5. “How Doctors Think” (2007) by Jerome Groopman
This was actually a suggestion from my wife and daughters, who thought they could answer the difficult question, “How John Thinks.” But seriously, this book explores the way in which doctors interact and think in interviewing patients and arrive at diagnostic conclusions, some of which lead to erroneous conclusions. I listed this for our physicians and faculty, to address many of the communication challenges and pitfalls that occur with these thought processes.
6. “Complications: A Surgeon’s Notes on an Imperfect Science” (2002) by Atul Gawande
A remarkably frank and insightful book about surgeons, and a reminder that they are human, do remarkable works, but also make mistakes. The descriptive psychology of this work and the inherent pressures of the profession are unique. Gawande’s narrative story telling is captivating.
7. “Intern: A Doctor’s Initiation” (2009) by Sandeep Jauhar
Beautifully written description of the internship and the road to disillusion that can occur in this year. Jauhar describes his recovery of confidence in medicine as a humane practice occurring when he himself became a patient. He has continued provocative writing in a subsequent book, “Doctored: The Disillusionment of an American Physician” (2014), challenging the current state of American medicine.
8. “My Own Country: A Doctor’s Story” (1995) by Abraham Verghese
When the first AIDS patient is treated in Johnson City, Tenn., a small town in the Smoky Mountains, a young doctor becomes the local AIDS expert by necessity. The stories of patients returning home after being inflicted by this “urban” disease detail the transformation of the doctor and the community. It is a tremendously elegant tribute to all and a look into the early days of the AIDS epidemic. It is also a celebration of the goodness in people when faced with confusing challenges.
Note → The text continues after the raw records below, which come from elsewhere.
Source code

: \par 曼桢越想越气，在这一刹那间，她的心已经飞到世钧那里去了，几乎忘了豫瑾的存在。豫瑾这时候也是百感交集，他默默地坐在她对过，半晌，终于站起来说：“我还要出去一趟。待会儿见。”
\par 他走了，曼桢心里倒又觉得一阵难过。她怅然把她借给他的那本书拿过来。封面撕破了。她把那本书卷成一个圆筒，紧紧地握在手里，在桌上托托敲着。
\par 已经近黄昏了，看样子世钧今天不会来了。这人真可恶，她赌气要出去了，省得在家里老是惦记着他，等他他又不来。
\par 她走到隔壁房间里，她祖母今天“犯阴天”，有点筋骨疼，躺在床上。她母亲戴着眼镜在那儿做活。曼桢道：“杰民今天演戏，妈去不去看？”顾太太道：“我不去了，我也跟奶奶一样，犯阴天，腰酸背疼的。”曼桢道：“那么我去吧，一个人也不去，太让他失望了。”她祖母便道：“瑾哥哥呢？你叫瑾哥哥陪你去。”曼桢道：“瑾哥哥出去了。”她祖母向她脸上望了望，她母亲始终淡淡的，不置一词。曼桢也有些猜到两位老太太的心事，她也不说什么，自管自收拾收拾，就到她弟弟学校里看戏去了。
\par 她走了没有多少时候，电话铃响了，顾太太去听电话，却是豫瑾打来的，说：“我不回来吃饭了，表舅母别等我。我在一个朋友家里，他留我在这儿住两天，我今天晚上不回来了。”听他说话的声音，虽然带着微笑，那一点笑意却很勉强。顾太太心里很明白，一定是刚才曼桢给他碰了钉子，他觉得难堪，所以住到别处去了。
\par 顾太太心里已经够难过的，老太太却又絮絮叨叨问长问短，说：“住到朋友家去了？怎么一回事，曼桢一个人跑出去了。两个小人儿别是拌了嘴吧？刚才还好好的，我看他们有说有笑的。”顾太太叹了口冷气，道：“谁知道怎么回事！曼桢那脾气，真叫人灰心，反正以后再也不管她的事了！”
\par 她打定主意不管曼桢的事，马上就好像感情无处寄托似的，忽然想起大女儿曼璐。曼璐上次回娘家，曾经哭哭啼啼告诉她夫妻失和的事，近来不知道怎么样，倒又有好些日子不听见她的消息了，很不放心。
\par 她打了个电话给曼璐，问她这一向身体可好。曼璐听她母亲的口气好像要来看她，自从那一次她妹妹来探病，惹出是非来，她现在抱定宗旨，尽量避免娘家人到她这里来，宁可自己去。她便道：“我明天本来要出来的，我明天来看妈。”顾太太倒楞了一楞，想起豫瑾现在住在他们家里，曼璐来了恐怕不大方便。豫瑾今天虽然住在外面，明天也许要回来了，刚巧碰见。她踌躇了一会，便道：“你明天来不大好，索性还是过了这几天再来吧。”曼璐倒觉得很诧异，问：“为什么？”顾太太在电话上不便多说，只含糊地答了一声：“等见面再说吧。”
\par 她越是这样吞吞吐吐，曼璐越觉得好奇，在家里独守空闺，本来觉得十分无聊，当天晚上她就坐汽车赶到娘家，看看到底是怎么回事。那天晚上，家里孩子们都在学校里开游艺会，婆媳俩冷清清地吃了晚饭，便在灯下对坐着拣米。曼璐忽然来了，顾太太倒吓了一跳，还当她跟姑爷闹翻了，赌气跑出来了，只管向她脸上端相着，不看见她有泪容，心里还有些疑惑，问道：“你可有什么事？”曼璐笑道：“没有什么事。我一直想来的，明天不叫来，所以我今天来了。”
I had the pleasure to serve with Dr. Verghese on a national board. He was as eloquent in his speech as he is in his writings.
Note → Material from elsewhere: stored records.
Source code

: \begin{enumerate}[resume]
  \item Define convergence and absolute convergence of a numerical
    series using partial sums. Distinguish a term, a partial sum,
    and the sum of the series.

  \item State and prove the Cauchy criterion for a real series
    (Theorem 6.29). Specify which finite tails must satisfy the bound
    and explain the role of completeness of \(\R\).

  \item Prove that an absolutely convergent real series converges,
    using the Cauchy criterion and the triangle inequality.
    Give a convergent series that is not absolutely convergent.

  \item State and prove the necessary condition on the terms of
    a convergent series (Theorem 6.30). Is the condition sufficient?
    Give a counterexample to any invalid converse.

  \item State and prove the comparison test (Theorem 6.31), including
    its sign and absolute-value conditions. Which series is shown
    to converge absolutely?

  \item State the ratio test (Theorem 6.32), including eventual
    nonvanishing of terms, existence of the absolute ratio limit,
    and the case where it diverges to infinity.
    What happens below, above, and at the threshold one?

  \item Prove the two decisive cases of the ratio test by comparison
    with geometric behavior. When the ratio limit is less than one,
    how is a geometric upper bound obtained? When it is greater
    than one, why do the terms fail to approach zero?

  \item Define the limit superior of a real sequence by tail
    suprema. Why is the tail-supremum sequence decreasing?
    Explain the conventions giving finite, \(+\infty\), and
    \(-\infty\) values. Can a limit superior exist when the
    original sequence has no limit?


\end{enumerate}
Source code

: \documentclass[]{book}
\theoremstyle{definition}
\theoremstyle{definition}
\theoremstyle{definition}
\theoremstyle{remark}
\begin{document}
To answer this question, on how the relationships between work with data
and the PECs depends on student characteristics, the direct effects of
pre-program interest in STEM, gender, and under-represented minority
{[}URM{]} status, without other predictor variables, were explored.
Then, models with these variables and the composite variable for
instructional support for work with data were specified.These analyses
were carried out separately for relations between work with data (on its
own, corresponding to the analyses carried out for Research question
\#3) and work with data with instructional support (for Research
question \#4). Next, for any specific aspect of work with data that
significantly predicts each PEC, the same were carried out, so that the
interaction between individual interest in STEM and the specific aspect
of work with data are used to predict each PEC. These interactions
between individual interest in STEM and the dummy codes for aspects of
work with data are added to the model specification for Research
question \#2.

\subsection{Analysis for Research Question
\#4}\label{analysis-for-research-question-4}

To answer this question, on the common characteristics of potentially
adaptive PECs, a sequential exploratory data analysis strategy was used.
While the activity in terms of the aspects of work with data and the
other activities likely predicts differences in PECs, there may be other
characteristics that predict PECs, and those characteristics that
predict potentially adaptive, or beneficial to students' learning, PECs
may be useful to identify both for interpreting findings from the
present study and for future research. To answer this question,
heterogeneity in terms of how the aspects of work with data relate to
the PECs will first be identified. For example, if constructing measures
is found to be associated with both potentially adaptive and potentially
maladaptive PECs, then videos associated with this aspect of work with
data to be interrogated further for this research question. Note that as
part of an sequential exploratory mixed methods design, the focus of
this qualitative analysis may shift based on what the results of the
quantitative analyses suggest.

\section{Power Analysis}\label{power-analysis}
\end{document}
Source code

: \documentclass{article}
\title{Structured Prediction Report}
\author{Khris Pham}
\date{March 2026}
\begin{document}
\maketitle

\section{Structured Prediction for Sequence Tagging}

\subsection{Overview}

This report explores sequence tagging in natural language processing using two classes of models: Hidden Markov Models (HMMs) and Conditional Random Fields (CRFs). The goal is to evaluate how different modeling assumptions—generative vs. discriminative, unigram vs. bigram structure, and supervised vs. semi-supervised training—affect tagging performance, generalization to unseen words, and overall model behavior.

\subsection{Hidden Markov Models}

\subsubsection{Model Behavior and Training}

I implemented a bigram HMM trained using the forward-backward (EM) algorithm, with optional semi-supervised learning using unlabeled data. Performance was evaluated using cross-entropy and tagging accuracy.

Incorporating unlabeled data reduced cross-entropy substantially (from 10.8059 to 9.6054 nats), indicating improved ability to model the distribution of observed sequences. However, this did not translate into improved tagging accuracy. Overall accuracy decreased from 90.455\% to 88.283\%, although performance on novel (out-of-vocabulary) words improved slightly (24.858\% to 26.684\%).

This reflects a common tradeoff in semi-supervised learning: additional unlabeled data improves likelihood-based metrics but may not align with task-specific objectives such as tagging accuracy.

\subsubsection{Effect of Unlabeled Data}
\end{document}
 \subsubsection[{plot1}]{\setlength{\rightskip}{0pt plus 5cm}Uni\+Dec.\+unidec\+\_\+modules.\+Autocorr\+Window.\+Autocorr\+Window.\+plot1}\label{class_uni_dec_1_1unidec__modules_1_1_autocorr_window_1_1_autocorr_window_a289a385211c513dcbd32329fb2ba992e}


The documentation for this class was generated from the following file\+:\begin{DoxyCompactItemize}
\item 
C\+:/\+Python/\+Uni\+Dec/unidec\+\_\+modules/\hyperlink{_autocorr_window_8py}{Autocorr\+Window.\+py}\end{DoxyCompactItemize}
9. “Critical Care: A New Nurse Faces Death, Life, and Everything in Between” (2011) by Theresa Brown
Written by an English teacher turned nurse, this book describes the first year of her nursing career starting on an oncology unit. Her stories describe the anxieties and needs of patients as well as the care providers, and the devotion to their profession that keeps them going. A great read and tribute to the profession.
10. “Hospital: Man, Woman, Birth, Death, Infinity, Plus Red Tape, Bad Behavior, Money, God, and Diversity on Steroids” (2009) by Julie Salamon
A remarkably revealing book about Maimonides Medical Center in Brooklyn. This reveals the good, bad, and the ugly of American medicine and hospitals in a narrative that reads like a novel. What is interesting about the book is it describes a bit more about the issues facing hospital administration. Not quite “The Hospital” (1971), the satire written by Paddy Chayefsky, who received an Academy Award for this screenplay, but a definitive non-fiction insight.
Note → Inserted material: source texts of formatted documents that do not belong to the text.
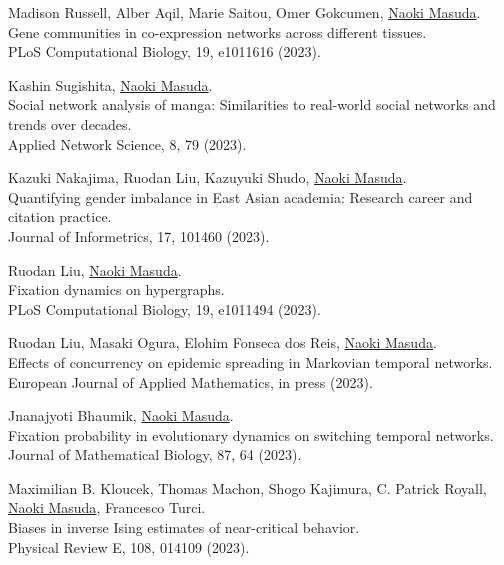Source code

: \documentclass[11pt,letter]{article}
\begin{document}
\begin{etaremune}
\item Madison Russell, Alber Aqil, Marie Saitou, Omer Gokcumen, \underline{Naoki Masuda}.\\
Gene communities in co-expression networks across different tissues.\\
PLoS Computational Biology, 19, e1011616 (2023).

\item Kashin Sugishita, \underline{Naoki Masuda}.\\
Social network analysis of manga: Similarities to real-world social networks and trends over decades.\\
Applied Network Science, 8, 79 (2023).

\item Kazuki Nakajima, Ruodan Liu, Kazuyuki Shudo, \underline{Naoki Masuda}.\\
Quantifying gender imbalance in East Asian academia: Research career and citation practice.\\
Journal of Informetrics, 17, 101460 (2023).

\item Ruodan Liu, \underline{Naoki Masuda}.\\
Fixation dynamics on hypergraphs.\\
PLoS Computational Biology, 19, e1011494 (2023).

\item Ruodan Liu, Masaki Ogura, Elohim Fonseca dos Reis, \underline{Naoki Masuda}.\\
Effects of concurrency on epidemic spreading in Markovian temporal networks.\\
European Journal of Applied Mathematics, in press (2023).

\item Jnanajyoti Bhaumik, \underline{Naoki Masuda}.\\
Fixation probability in evolutionary dynamics on switching temporal networks.\\
Journal of Mathematical Biology, 87, 64 (2023).

\item Maximilian B. Kloucek, Thomas Machon, Shogo Kajimura, C. Patrick Royall, \underline{Naoki Masuda}, Francesco Turci.\\
Biases in inverse Ising estimates of near-critical behavior.\\
Physical Review E, 108, 014109 (2023).


\end{etaremune}
\end{document}
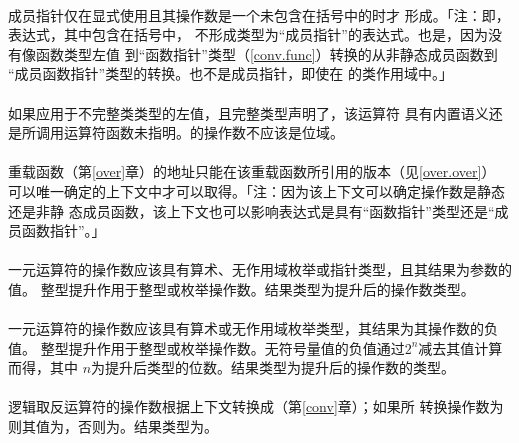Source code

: \paragraph{}
成员指针仅在显式使用\tm{\&}且其操作数是一个未包含在括号中的时才
形成。「注：即，表达式，其中包含在括号中，
不形成类型为``成员指针''的表达式。也是，因为没有像函数类型左值
到``函数指针''类型（\ref{conv.func}）转换的从非静态成员函数到
``成员函数指针''类型的转换。也不是成员指针，即使在
的类作用域中。」

\paragraph{}
如果\tm{\&}应用于不完整类类型的左值，且完整类型声明了，该运算符
具有内置语义还是所调用运算符函数未指明。\tm{\&}的操作数不应该是位域。

\paragraph{}
重载函数（第\ref{over}章）的地址只能在该重载函数所引用的版本（见\ref{over.over}）
可以唯一确定的上下文中才可以取得。「注：因为该上下文可以确定操作数是静态还是非静
态成员函数，该上下文也可以影响表达式是具有``函数指针''类型还是``成员函数指针''。」

\paragraph{}
一元\tm{+}运算符的操作数应该具有算术、无作用域枚举或指针类型，且其结果为参数的值。
整型提升作用于整型或枚举操作数。结果类型为提升后的操作数类型。

\paragraph{}
一元\tm{-}运算符的操作数应该具有算术或无作用域枚举类型，其结果为其操作数的负值。
整型提升作用于整型或枚举操作数。无符号量值的负值通过$2^n$减去其值计算而得，其中
$n$为提升后类型的位数。结果类型为提升后的操作数的类型。

\paragraph{}
逻辑取反运算符\tm{!}的操作数根据上下文转换成（第\ref{conv}章）；如果所
转换操作数为则其值为，否则为。结果类型为。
Bonus Read: “City Primeval:(High Noon in Detroit” (1980) by Elmore Leonard
Okay, this is not a medically-related book, but it is by one of my favorite authors. I could have picked any book by this author, probably the greatest crime writer of our time. Detroit was his home and all of his early books all had some Detroit scene. Elmore died a few years ago, but he will live on in both his books and the movies that were made from those books, like “Get Shorty” (1990).
I had the pleasure of meeting Elmore and went with him into his study where he wrote his books long hand on yellow paper. His process: start with characters, put them in situations, and then work the story and the speaking style. No one did it better capturing the patois of cops and bad guys. Unfortunately, he never wrote about doctors. Found them boring. He didn’t read my top ten.